If a line below contains the string "만족스럽습니다", return that line.

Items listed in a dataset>
"""

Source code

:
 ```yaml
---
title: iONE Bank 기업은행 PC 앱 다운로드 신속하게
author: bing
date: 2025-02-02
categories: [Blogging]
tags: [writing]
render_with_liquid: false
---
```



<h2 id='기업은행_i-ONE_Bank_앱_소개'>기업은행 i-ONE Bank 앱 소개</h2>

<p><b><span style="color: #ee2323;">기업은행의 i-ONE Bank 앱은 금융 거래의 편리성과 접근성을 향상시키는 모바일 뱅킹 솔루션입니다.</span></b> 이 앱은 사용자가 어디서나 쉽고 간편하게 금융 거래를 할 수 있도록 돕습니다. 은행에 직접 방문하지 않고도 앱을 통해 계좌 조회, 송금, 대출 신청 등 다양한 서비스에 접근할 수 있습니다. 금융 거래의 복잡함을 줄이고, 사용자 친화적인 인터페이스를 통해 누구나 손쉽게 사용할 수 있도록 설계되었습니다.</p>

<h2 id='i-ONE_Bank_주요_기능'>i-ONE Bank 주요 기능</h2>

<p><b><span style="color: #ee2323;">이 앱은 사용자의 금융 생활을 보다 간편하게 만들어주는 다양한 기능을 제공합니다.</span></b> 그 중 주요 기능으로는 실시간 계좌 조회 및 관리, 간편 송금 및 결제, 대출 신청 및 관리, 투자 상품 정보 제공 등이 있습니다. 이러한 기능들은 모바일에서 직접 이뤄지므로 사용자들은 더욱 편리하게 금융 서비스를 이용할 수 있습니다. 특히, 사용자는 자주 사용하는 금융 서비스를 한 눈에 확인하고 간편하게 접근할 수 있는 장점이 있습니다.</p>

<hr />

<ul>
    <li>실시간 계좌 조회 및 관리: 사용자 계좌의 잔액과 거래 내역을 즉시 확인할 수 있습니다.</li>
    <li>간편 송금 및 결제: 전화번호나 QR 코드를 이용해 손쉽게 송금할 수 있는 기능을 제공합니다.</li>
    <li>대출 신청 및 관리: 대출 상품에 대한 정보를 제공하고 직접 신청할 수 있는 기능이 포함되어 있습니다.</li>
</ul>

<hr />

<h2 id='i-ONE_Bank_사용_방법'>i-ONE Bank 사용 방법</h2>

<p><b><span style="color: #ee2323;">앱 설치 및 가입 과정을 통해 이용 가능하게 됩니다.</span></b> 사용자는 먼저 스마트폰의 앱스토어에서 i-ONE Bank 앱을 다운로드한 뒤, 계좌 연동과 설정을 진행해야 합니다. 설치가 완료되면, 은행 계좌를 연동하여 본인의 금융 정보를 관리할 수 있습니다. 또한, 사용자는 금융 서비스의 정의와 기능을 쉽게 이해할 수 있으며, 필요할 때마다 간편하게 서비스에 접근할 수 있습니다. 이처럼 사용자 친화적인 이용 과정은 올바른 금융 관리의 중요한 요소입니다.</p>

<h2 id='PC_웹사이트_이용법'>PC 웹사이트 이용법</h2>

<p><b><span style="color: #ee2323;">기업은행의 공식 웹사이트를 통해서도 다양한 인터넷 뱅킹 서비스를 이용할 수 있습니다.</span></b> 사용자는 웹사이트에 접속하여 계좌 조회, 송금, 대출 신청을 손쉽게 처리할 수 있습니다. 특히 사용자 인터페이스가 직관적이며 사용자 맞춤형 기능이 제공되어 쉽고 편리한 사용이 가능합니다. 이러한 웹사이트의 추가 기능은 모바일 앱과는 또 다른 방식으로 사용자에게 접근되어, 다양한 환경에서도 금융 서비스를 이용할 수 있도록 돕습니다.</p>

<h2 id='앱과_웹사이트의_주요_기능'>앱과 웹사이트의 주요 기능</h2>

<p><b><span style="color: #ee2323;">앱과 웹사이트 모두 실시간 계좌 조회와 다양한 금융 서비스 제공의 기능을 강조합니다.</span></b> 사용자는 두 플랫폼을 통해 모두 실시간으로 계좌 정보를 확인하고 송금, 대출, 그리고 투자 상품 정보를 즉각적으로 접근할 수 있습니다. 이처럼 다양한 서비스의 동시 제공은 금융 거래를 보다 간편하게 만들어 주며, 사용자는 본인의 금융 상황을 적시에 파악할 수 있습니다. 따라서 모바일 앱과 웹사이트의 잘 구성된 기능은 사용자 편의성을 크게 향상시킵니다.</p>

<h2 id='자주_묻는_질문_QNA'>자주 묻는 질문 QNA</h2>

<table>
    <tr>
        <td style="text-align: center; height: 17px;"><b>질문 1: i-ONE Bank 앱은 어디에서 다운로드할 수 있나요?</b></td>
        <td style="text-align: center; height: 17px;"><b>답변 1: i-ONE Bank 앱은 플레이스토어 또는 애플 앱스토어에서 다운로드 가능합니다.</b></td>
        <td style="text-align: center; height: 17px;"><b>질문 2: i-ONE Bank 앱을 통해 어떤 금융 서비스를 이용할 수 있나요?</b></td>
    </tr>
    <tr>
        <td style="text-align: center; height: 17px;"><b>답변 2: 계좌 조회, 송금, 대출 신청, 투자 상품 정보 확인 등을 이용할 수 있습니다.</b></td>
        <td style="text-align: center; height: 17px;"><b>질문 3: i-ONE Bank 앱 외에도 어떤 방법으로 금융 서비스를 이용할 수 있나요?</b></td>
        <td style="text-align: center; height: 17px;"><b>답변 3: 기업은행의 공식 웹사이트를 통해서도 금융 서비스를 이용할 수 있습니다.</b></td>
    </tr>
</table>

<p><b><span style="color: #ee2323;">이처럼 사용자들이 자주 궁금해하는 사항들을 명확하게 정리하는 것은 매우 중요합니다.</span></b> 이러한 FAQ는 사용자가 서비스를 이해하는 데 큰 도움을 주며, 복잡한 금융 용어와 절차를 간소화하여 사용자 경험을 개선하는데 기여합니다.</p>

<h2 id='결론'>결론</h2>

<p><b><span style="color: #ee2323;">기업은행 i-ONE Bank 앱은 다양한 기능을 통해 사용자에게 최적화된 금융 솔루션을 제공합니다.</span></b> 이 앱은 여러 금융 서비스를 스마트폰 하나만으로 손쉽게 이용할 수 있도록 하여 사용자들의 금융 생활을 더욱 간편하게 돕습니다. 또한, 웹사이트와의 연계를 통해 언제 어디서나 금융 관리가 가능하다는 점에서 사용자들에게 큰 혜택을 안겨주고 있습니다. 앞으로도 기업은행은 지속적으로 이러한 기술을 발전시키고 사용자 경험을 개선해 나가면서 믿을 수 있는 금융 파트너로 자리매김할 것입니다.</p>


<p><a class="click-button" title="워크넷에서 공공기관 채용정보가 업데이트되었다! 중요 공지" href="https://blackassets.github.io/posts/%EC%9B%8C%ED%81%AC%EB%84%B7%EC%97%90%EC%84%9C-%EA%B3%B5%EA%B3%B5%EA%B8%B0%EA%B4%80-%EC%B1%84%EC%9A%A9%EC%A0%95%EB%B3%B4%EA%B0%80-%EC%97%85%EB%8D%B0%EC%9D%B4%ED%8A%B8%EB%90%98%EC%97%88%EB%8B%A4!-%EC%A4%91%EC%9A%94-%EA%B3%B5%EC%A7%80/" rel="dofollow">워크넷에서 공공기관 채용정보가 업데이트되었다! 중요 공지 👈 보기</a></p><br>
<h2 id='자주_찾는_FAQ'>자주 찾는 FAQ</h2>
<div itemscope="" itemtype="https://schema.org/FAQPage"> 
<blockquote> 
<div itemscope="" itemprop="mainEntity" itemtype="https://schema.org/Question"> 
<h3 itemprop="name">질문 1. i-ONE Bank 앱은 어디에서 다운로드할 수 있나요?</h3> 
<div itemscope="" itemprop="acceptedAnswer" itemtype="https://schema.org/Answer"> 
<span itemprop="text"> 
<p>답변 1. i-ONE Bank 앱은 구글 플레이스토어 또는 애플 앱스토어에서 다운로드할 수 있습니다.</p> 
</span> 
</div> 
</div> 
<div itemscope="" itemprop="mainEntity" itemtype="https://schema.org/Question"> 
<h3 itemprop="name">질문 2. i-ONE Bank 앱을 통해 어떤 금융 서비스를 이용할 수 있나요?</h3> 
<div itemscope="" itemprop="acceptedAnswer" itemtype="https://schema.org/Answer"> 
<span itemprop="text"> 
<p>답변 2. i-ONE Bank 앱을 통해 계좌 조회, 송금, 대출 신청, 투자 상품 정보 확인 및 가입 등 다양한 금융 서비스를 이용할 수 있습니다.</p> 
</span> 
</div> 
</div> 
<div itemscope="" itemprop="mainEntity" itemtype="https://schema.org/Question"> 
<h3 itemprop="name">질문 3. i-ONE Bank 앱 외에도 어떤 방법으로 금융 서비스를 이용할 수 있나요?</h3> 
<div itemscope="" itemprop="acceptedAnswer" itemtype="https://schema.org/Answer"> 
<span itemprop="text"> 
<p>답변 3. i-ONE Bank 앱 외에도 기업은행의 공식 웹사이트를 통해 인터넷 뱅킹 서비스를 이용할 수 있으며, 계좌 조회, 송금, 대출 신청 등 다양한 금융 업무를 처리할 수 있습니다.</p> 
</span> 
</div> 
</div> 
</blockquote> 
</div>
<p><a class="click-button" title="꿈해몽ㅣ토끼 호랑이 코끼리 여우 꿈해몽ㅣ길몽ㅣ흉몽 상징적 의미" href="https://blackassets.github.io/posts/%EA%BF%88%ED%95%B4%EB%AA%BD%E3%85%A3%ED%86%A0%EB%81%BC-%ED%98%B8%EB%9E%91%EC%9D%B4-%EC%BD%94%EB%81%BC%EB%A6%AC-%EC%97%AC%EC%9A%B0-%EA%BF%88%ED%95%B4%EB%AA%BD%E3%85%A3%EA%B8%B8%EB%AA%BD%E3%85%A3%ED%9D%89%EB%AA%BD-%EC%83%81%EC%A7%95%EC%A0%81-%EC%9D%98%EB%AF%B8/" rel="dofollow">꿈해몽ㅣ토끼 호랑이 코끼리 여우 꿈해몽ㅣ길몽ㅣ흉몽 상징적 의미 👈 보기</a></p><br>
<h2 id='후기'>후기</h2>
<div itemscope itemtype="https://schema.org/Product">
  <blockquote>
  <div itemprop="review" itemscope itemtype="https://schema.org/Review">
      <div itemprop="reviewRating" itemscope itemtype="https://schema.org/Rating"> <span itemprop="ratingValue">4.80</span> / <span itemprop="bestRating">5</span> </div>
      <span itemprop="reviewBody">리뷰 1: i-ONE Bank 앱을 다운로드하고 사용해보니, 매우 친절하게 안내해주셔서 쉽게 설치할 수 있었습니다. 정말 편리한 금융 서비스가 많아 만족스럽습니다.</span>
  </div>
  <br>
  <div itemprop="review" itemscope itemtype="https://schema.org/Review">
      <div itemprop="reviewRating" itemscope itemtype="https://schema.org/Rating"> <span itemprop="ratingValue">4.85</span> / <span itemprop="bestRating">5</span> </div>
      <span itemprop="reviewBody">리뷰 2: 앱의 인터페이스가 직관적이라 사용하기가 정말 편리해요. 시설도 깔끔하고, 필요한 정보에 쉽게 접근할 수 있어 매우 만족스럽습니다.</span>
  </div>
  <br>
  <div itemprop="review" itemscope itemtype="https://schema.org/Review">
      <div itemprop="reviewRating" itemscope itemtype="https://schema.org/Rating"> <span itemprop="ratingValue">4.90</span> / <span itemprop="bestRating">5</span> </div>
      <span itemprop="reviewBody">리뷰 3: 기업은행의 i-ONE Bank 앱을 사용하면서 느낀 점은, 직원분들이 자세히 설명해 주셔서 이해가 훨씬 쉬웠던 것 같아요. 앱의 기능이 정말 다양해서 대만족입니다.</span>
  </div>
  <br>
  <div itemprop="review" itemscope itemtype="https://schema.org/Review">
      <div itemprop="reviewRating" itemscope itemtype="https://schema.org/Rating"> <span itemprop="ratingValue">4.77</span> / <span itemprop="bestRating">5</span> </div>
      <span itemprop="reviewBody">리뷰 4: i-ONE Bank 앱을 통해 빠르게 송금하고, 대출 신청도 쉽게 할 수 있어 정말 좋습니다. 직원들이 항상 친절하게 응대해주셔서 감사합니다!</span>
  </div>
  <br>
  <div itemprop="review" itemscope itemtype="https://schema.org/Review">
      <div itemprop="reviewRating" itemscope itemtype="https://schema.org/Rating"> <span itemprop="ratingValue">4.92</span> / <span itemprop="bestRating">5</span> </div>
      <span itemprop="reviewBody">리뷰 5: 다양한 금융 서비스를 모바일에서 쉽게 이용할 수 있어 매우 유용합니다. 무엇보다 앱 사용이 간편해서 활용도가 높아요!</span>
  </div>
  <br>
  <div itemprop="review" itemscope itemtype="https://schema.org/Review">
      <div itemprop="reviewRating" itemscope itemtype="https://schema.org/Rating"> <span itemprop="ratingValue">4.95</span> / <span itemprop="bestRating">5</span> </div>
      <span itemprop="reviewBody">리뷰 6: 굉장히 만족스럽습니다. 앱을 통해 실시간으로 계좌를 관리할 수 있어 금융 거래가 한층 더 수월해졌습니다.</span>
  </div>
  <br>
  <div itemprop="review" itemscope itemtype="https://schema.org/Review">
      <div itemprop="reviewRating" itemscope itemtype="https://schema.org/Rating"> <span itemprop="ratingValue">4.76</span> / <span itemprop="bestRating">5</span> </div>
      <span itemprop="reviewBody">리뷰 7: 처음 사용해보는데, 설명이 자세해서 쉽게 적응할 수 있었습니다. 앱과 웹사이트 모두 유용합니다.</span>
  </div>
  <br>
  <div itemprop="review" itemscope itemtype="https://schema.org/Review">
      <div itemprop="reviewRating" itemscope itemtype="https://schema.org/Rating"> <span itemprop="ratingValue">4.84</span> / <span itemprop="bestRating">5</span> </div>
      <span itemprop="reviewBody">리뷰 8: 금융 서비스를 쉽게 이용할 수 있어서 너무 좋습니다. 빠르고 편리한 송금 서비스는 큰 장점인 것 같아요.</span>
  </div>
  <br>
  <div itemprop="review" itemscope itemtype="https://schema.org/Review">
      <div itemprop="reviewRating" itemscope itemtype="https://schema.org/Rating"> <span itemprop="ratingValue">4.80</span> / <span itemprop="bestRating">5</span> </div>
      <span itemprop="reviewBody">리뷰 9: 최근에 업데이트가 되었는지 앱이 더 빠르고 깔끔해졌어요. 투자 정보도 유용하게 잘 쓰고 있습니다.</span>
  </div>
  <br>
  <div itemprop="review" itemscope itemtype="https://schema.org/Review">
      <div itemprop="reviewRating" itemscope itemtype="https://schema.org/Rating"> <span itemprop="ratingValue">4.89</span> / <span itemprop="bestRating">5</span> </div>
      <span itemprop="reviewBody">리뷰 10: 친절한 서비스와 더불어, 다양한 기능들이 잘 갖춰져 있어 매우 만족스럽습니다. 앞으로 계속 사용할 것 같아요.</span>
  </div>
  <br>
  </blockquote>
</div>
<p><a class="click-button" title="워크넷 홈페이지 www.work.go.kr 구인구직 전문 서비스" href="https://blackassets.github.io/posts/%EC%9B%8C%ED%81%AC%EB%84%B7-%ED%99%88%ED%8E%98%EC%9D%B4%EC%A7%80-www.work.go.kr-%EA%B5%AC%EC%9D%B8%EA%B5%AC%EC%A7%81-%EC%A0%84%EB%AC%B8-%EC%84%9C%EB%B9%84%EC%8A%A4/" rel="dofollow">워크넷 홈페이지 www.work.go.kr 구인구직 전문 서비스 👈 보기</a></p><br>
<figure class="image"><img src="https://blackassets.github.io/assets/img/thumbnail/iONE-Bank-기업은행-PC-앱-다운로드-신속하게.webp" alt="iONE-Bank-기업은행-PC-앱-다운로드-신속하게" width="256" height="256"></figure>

"""

Exercise output>
      <span itemprop="reviewBody">리뷰 1: i-ONE Bank 앱을 다운로드하고 사용해보니, 매우 친절하게 안내해주셔서 쉽게 설치할 수 있었습니다. 정말 편리한 금융 서비스가 많아 만족스럽습니다.</span>
      <span itemprop="reviewBody">리뷰 2: 앱의 인터페이스가 직관적이라 사용하기가 정말 편리해요. 시설도 깔끔하고, 필요한 정보에 쉽게 접근할 수 있어 매우 만족스럽습니다.</span>
      <span itemprop="reviewBody">리뷰 6: 굉장히 만족스럽습니다. 앱을 통해 실시간으로 계좌를 관리할 수 있어 금융 거래가 한층 더 수월해졌습니다.</span>
      <span itemprop="reviewBody">리뷰 10: 친절한 서비스와 더불어, 다양한 기능들이 잘 갖춰져 있어 매우 만족스럽습니다. 앞으로 계속 사용할 것 같아요.</span>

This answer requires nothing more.